Das Gericht weist die Klage ab: Die Klägerin habe sowohl ihre arbeitsvertragliche Pflicht, Patientendaten geheim zu halten, verletzt als auch den Straftatbestand des § 203 Abs. 1 i.V. mit Abs. 3 Satz 2 StGB erfüllt.

Dabei unterlag sie keineswegs einem Verbotsirrtum. Sie selbst hatte argumentiert, sie habe sich nichts dabei gedacht, als sie das Foto an die Tochter verschickte. Es hat sie nicht gekümmert, ob sie das durfte. Sie nahm damit die Möglichkeit einer erheblichen Vertragsverletzung billigend in Kauf (bedingter Vorsatz).
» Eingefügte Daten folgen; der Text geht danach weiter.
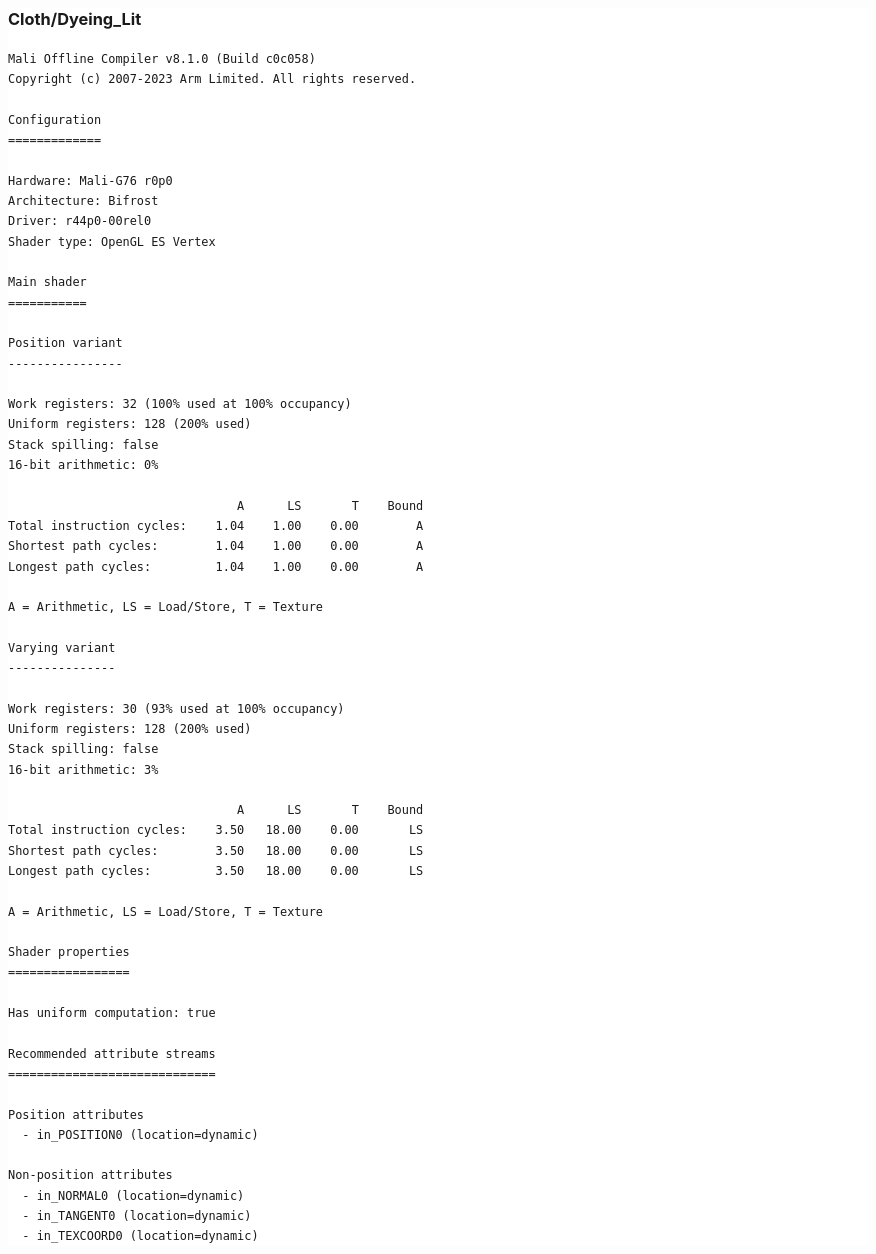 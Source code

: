 

### Cloth/Dyeing_Lit
```properties
Mali Offline Compiler v8.1.0 (Build c0c058)
Copyright (c) 2007-2023 Arm Limited. All rights reserved.

Configuration
=============

Hardware: Mali-G76 r0p0
Architecture: Bifrost
Driver: r44p0-00rel0
Shader type: OpenGL ES Vertex

Main shader
===========

Position variant
----------------

Work registers: 32 (100% used at 100% occupancy)
Uniform registers: 128 (200% used)
Stack spilling: false
16-bit arithmetic: 0%

                                A      LS       T    Bound
Total instruction cycles:    1.04    1.00    0.00        A
Shortest path cycles:        1.04    1.00    0.00        A
Longest path cycles:         1.04    1.00    0.00        A

A = Arithmetic, LS = Load/Store, T = Texture

Varying variant
---------------

Work registers: 30 (93% used at 100% occupancy)
Uniform registers: 128 (200% used)
Stack spilling: false
16-bit arithmetic: 3%

                                A      LS       T    Bound
Total instruction cycles:    3.50   18.00    0.00       LS
Shortest path cycles:        3.50   18.00    0.00       LS
Longest path cycles:         3.50   18.00    0.00       LS

A = Arithmetic, LS = Load/Store, T = Texture

Shader properties
=================

Has uniform computation: true

Recommended attribute streams
=============================

Position attributes
  - in_POSITION0 (location=dynamic)

Non-position attributes
  - in_NORMAL0 (location=dynamic)
  - in_TANGENT0 (location=dynamic)
  - in_TEXCOORD0 (location=dynamic)

``` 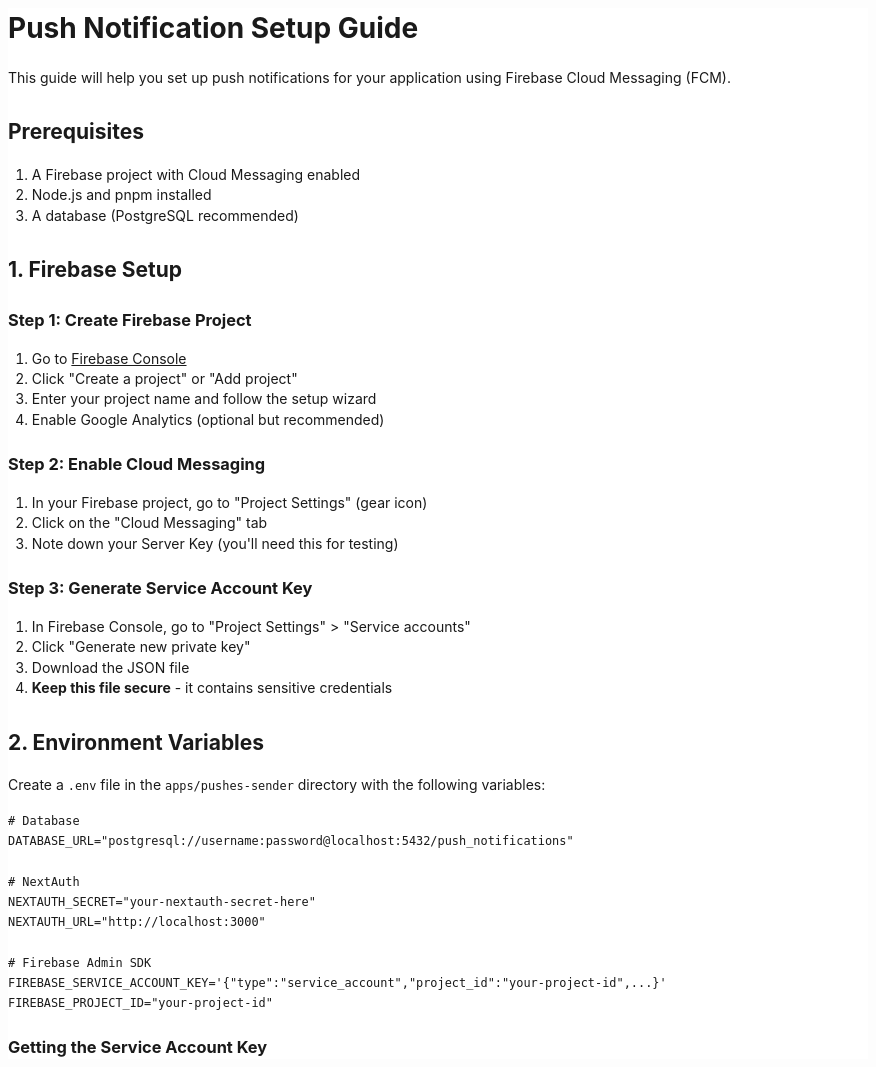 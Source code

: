 # Push Notification Setup Guide

This guide will help you set up push notifications for your application using Firebase Cloud Messaging (FCM).

## Prerequisites

1. A Firebase project with Cloud Messaging enabled
2. Node.js and pnpm installed
3. A database (PostgreSQL recommended)

## 1. Firebase Setup

### Step 1: Create Firebase Project

1. Go to [Firebase Console](https://console.firebase.google.com/)
2. Click "Create a project" or "Add project"
3. Enter your project name and follow the setup wizard
4. Enable Google Analytics (optional but recommended)

### Step 2: Enable Cloud Messaging

1. In your Firebase project, go to "Project Settings" (gear icon)
2. Click on the "Cloud Messaging" tab
3. Note down your Server Key (you'll need this for testing)

### Step 3: Generate Service Account Key

1. In Firebase Console, go to "Project Settings" > "Service accounts"
2. Click "Generate new private key"
3. Download the JSON file
4. **Keep this file secure** - it contains sensitive credentials

## 2. Environment Variables

Create a `.env` file in the `apps/pushes-sender` directory with the following variables:

```env
# Database
DATABASE_URL="postgresql://username:password@localhost:5432/push_notifications"

# NextAuth
NEXTAUTH_SECRET="your-nextauth-secret-here"
NEXTAUTH_URL="http://localhost:3000"

# Firebase Admin SDK
FIREBASE_SERVICE_ACCOUNT_KEY='{"type":"service_account","project_id":"your-project-id",...}'
FIREBASE_PROJECT_ID="your-project-id"
```

### Getting the Service Account Key
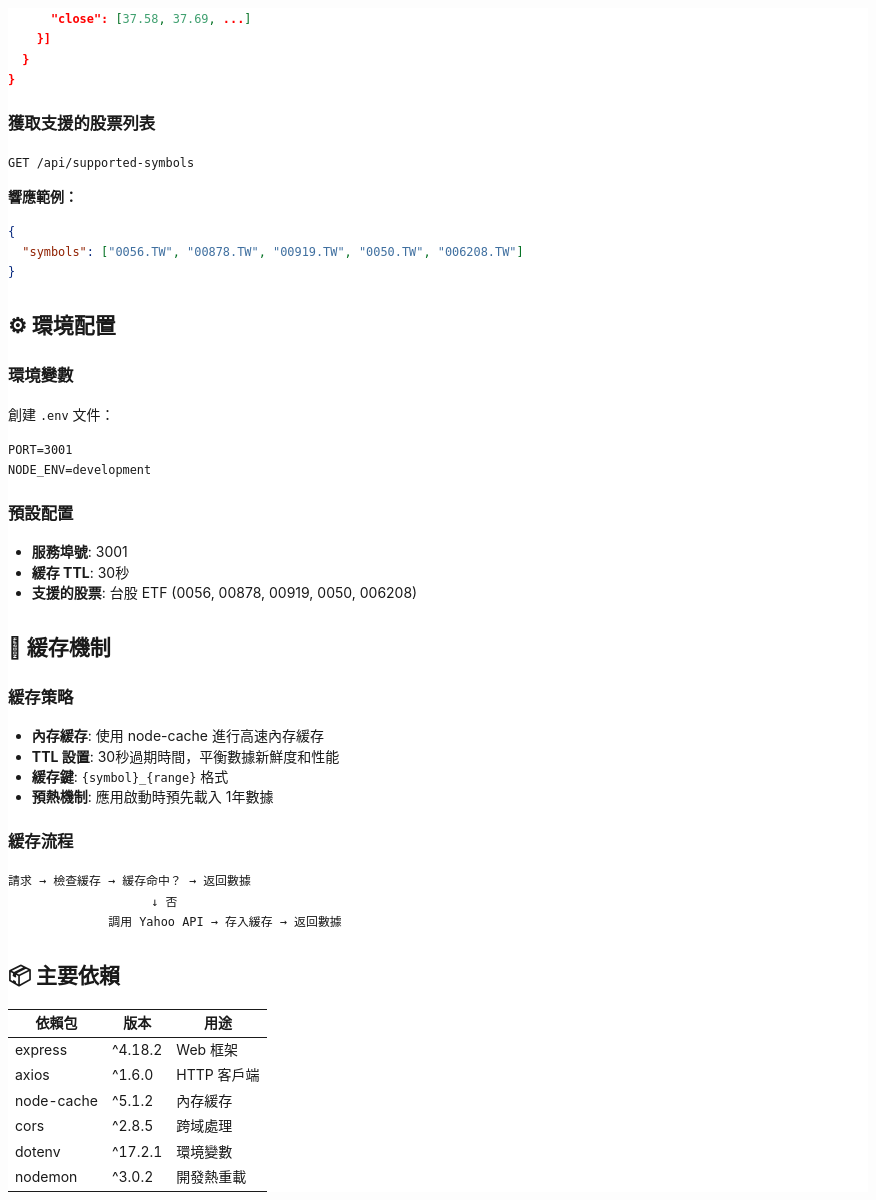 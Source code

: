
 ```json
      "close": [37.58, 37.69, ...]
    }]
  }
}
```

### 獲取支援的股票列表
```http
GET /api/supported-symbols
```

**響應範例：**
```json
{
  "symbols": ["0056.TW", "00878.TW", "00919.TW", "0050.TW", "006208.TW"]
}
```

## ⚙️ 環境配置

### 環境變數
創建 `.env` 文件：
```env
PORT=3001
NODE_ENV=development
```

### 預設配置
- **服務埠號**: 3001
- **緩存 TTL**: 30秒
- **支援的股票**: 台股 ETF (0056, 00878, 00919, 0050, 006208)

## 🔧 緩存機制

### 緩存策略
- **內存緩存**: 使用 node-cache 進行高速內存緩存
- **TTL 設置**: 30秒過期時間，平衡數據新鮮度和性能
- **緩存鍵**: `{symbol}_{range}` 格式
- **預熱機制**: 應用啟動時預先載入 1年數據

### 緩存流程
```
請求 → 檢查緩存 → 緩存命中？ → 返回數據
                    ↓ 否
              調用 Yahoo API → 存入緩存 → 返回數據
```

## 📦 主要依賴

| 依賴包 | 版本 | 用途 |
|--------|------|------|
| express | ^4.18.2 | Web 框架 |
| axios | ^1.6.0 | HTTP 客戶端 |
| node-cache | ^5.1.2 | 內存緩存 |
| cors | ^2.8.5 | 跨域處理 |
| dotenv | ^17.2.1 | 環境變數 |
| nodemon | ^3.0.2 | 開發熱重載 |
Ein Verbotsirrtum setzt aber voraus, dass sie dachte, es sei ihr erlaubt, die Patientendaten zur Befriedigung familiärer Neugier weiterzuleiten. Doch selbst Laien wissen, dass Patientendaten die Tochter nichts angehen – erst recht nicht, wenn die Patientin persönlich bekannt ist.

Und warum keine Abmahnung? Einer Abmahnung bedarf es u.a. dann nicht, wenn es sich um eine so schwere Pflichtverletzung handelt, dass dem Arbeitnehmer klar sein müsste, dass sie eine Kündigung zur Folge haben werde. Das sei hier der Fall: Die Weitergabe des Namens und der Untersuchung wiege entsprechend schwer.

Praxis war gezwungen, sofort und konsequent zu handeln

Eine Fortsetzung des Arbeitsverhältnisses bis zum Ablauf der Kündigungsfrist sei nicht zumutbar gewesen. Die Praxis hätte befürchten müssen, Patienten zu verlieren bzw. potenzielle Patienten nicht für sich gewinnen zu können. Stattdessen war sie gezwungen, Maßnahmen zu treffen, die gegenüber Patienten und überweisenden Ärzten deutlich machten, dass in ihrer Praxis der Schutz der Patientendaten trotz des Vorfalls gewährleistet ist. Und das konnte eben nur durch eine fristlose Kündigung des Arbeitsverhältnisses erreicht werden.